▶ _Available data_
◇ ◇ ◇ ◇ ◇

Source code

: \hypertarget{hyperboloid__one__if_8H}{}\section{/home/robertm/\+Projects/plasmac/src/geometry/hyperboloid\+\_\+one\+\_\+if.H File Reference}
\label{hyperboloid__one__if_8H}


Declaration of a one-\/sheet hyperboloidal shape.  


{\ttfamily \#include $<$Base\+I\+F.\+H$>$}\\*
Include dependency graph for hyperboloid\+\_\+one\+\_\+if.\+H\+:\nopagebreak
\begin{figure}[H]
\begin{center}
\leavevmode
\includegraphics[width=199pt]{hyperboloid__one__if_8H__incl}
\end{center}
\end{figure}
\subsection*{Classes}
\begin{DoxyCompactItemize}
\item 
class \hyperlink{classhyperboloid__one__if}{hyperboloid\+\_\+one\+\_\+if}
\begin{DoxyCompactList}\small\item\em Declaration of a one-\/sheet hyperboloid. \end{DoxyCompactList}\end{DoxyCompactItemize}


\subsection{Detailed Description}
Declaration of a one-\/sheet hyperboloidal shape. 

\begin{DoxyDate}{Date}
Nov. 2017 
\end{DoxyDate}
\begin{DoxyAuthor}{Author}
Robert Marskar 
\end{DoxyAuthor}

◇ ◇ ◇ ◇ ◇

▶ _Problem requirements_
What you return must match the records above exactly.

▶ _Output_
Source code

: \hypertarget{hyperboloid__one__if_8H}{}\section{/home/robertm/\+Projects/plasmac/src/geometry/hyperboloid\+\_\+one\+\_\+if.H File Reference}
\label{hyperboloid__one__if_8H}


Declaration of a one-\/sheet hyperboloidal shape.  


{\ttfamily \#include $<$Base\+I\+F.\+H$>$}\\*
Include dependency graph for hyperboloid\+\_\+one\+\_\+if.\+H\+:\nopagebreak
\begin{figure}[H]
\begin{center}
\leavevmode
\includegraphics[width=199pt]{hyperboloid__one__if_8H__incl}
\end{center}
\end{figure}
\subsection*{Classes}
\begin{DoxyCompactItemize}
\item 
class \hyperlink{classhyperboloid__one__if}{hyperboloid\+\_\+one\+\_\+if}
\begin{DoxyCompactList}\small\item\em Declaration of a one-\/sheet hyperboloid. \end{DoxyCompactList}\end{DoxyCompactItemize}


\subsection{Detailed Description}
Declaration of a one-\/sheet hyperboloidal shape. 

\begin{DoxyDate}{Date}
Nov. 2017 
\end{DoxyDate}
\begin{DoxyAuthor}{Author}
Robert Marskar 
\end{DoxyAuthor}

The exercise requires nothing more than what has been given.